## GIVEN RECORDS
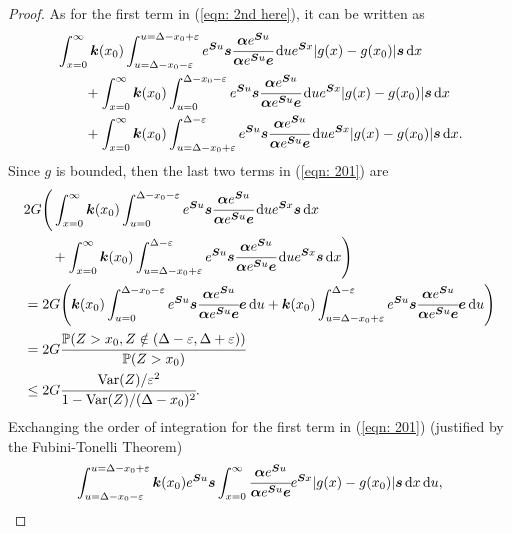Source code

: \begin{proof}
 	As for the first term in (\ref{eqn: 2nd here}), it can be written as 
 	\begin{align}
 		&\int_{x=0}^\infty \boldsymbol k(x_0)\int_{u=\Delta-x_0-\varepsilon}^{u=\Delta-x_0+\varepsilon} e^{\boldsymbol Su}\boldsymbol s \cfrac{\boldsymbol \alpha e^{\boldsymbol Su}}{\boldsymbol \alpha e^{\boldsymbol Su}\boldsymbol e} \, \mathrm{d} u e^{\boldsymbol Sx}|g(x) - g(x_0)|\boldsymbol s\, \mathrm{d} x \nonumber
 		\\&\qquad{}+\int_{x=0}^\infty \boldsymbol k(x_0)\int_{u=0}^{\Delta-x_0-\varepsilon} e^{\boldsymbol Su}\boldsymbol s \cfrac{\boldsymbol \alpha e^{\boldsymbol Su}}{\boldsymbol \alpha e^{\boldsymbol Su}\boldsymbol e} \, \mathrm{d} u e^{\boldsymbol Sx}|g(x) - g(x_0)|\boldsymbol s\, \mathrm{d} x \nonumber
 		\\&\qquad{}+\int_{x=0}^\infty \boldsymbol k(x_0)\int_{u=\Delta-x_0+\varepsilon}^{\Delta-\varepsilon} e^{\boldsymbol Su}\boldsymbol s \cfrac{\boldsymbol \alpha e^{\boldsymbol Su}}{\boldsymbol \alpha e^{\boldsymbol Su}\boldsymbol e} \, \mathrm{d} u e^{\boldsymbol Sx}|g(x) - g(x_0)|\boldsymbol s\, \mathrm{d} x. \label{eqn: 201}
 	\end{align}
 	Since \(g\) is bounded, then the last two terms in (\ref{eqn: 201}) are 
 	\begin{align}
 		&2G\Bigg(\int_{x=0}^\infty \boldsymbol k(x_0)\int_{u=0}^{\Delta-x_0-\varepsilon} e^{\boldsymbol Su}\boldsymbol s \cfrac{\boldsymbol \alpha e^{\boldsymbol Su}}{\boldsymbol \alpha e^{\boldsymbol Su}\boldsymbol e} \, \mathrm{d} u e^{\boldsymbol Sx}\boldsymbol s\, \mathrm{d} x \nonumber
 		\\&\qquad{}+\int_{x=0}^\infty \boldsymbol k(x_0)\int_{u=\Delta-x_0+\varepsilon}^{\Delta-\varepsilon} e^{\boldsymbol Su}\boldsymbol s \cfrac{\boldsymbol \alpha e^{\boldsymbol Su}}{\boldsymbol \alpha e^{\boldsymbol Su}\boldsymbol e} \, \mathrm{d} u e^{\boldsymbol Sx}\boldsymbol s\, \mathrm{d} x\Bigg) \nonumber 
 		\\&=2G\Bigg(\boldsymbol k(x_0)\int_{u=0}^{\Delta-x_0-\varepsilon} e^{\boldsymbol Su}\boldsymbol s \cfrac{\boldsymbol \alpha e^{\boldsymbol Su}}{\boldsymbol \alpha e^{\boldsymbol Su}\boldsymbol e}  \boldsymbol e  \, \mathrm{d} u\nonumber
 		+ \boldsymbol k(x_0)\int_{u=\Delta-x_0+\varepsilon}^{\Delta-\varepsilon} e^{\boldsymbol Su}\boldsymbol s \cfrac{\boldsymbol \alpha e^{\boldsymbol Su}}{\boldsymbol \alpha e^{\boldsymbol Su}\boldsymbol e} \boldsymbol e\, \mathrm{d} u \Bigg) \nonumber
 		\\&=2G \cfrac{\mathbb P(Z>x_0, Z\notin(\Delta-\varepsilon, \Delta+\varepsilon))}{\mathbb P(Z>x_0)}  \nonumber 
 		\\&\leq 2G\cfrac{\mathrm{Var}(Z)/\varepsilon^2}{1-\mathrm{Var}(Z)/(\Delta-x_0)^2}.
 	\end{align}
 	Exchanging the order of integration for the first term in (\ref{eqn: 201}) (justified by the Fubini-Tonelli Theorem)
 	\begin{align}
 		\int_{u=\Delta-x_0-\varepsilon}^{u=\Delta-x_0+\varepsilon} \bs k(x_0) e^{\bs Su}\bs s\int_{x=0}^\infty \cfrac{\bs \alpha e^{\bs Su}}{\bs \alpha e^{\bs Su}\bs e} e^{\bs Sx}|g(x)-g(x_0)|\bs s\wrt x \wrt u, \label{eqn: fdk13897}

\end{align}
\end{proof}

## YOUR TASK
Please filter the data down to the lines containing the word "infty".

## SOLVED EXERCISE
 		&\int_{x=0}^\infty \boldsymbol k(x_0)\int_{u=\Delta-x_0-\varepsilon}^{u=\Delta-x_0+\varepsilon} e^{\boldsymbol Su}\boldsymbol s \cfrac{\boldsymbol \alpha e^{\boldsymbol Su}}{\boldsymbol \alpha e^{\boldsymbol Su}\boldsymbol e} \, \mathrm{d} u e^{\boldsymbol Sx}|g(x) - g(x_0)|\boldsymbol s\, \mathrm{d} x \nonumber
 		\\&\qquad{}+\int_{x=0}^\infty \boldsymbol k(x_0)\int_{u=0}^{\Delta-x_0-\varepsilon} e^{\boldsymbol Su}\boldsymbol s \cfrac{\boldsymbol \alpha e^{\boldsymbol Su}}{\boldsymbol \alpha e^{\boldsymbol Su}\boldsymbol e} \, \mathrm{d} u e^{\boldsymbol Sx}|g(x) - g(x_0)|\boldsymbol s\, \mathrm{d} x \nonumber
 		\\&\qquad{}+\int_{x=0}^\infty \boldsymbol k(x_0)\int_{u=\Delta-x_0+\varepsilon}^{\Delta-\varepsilon} e^{\boldsymbol Su}\boldsymbol s \cfrac{\boldsymbol \alpha e^{\boldsymbol Su}}{\boldsymbol \alpha e^{\boldsymbol Su}\boldsymbol e} \, \mathrm{d} u e^{\boldsymbol Sx}|g(x) - g(x_0)|\boldsymbol s\, \mathrm{d} x. \label{eqn: 201}
 		&2G\Bigg(\int_{x=0}^\infty \boldsymbol k(x_0)\int_{u=0}^{\Delta-x_0-\varepsilon} e^{\boldsymbol Su}\boldsymbol s \cfrac{\boldsymbol \alpha e^{\boldsymbol Su}}{\boldsymbol \alpha e^{\boldsymbol Su}\boldsymbol e} \, \mathrm{d} u e^{\boldsymbol Sx}\boldsymbol s\, \mathrm{d} x \nonumber
 		\\&\qquad{}+\int_{x=0}^\infty \boldsymbol k(x_0)\int_{u=\Delta-x_0+\varepsilon}^{\Delta-\varepsilon} e^{\boldsymbol Su}\boldsymbol s \cfrac{\boldsymbol \alpha e^{\boldsymbol Su}}{\boldsymbol \alpha e^{\boldsymbol Su}\boldsymbol e} \, \mathrm{d} u e^{\boldsymbol Sx}\boldsymbol s\, \mathrm{d} x\Bigg) \nonumber 
 		\int_{u=\Delta-x_0-\varepsilon}^{u=\Delta-x_0+\varepsilon} \bs k(x_0) e^{\bs Su}\bs s\int_{x=0}^\infty \cfrac{\bs \alpha e^{\bs Su}}{\bs \alpha e^{\bs Su}\bs e} e^{\bs Sx}|g(x)-g(x_0)|\bs s\wrt x \wrt u, \label{eqn: fdk13897}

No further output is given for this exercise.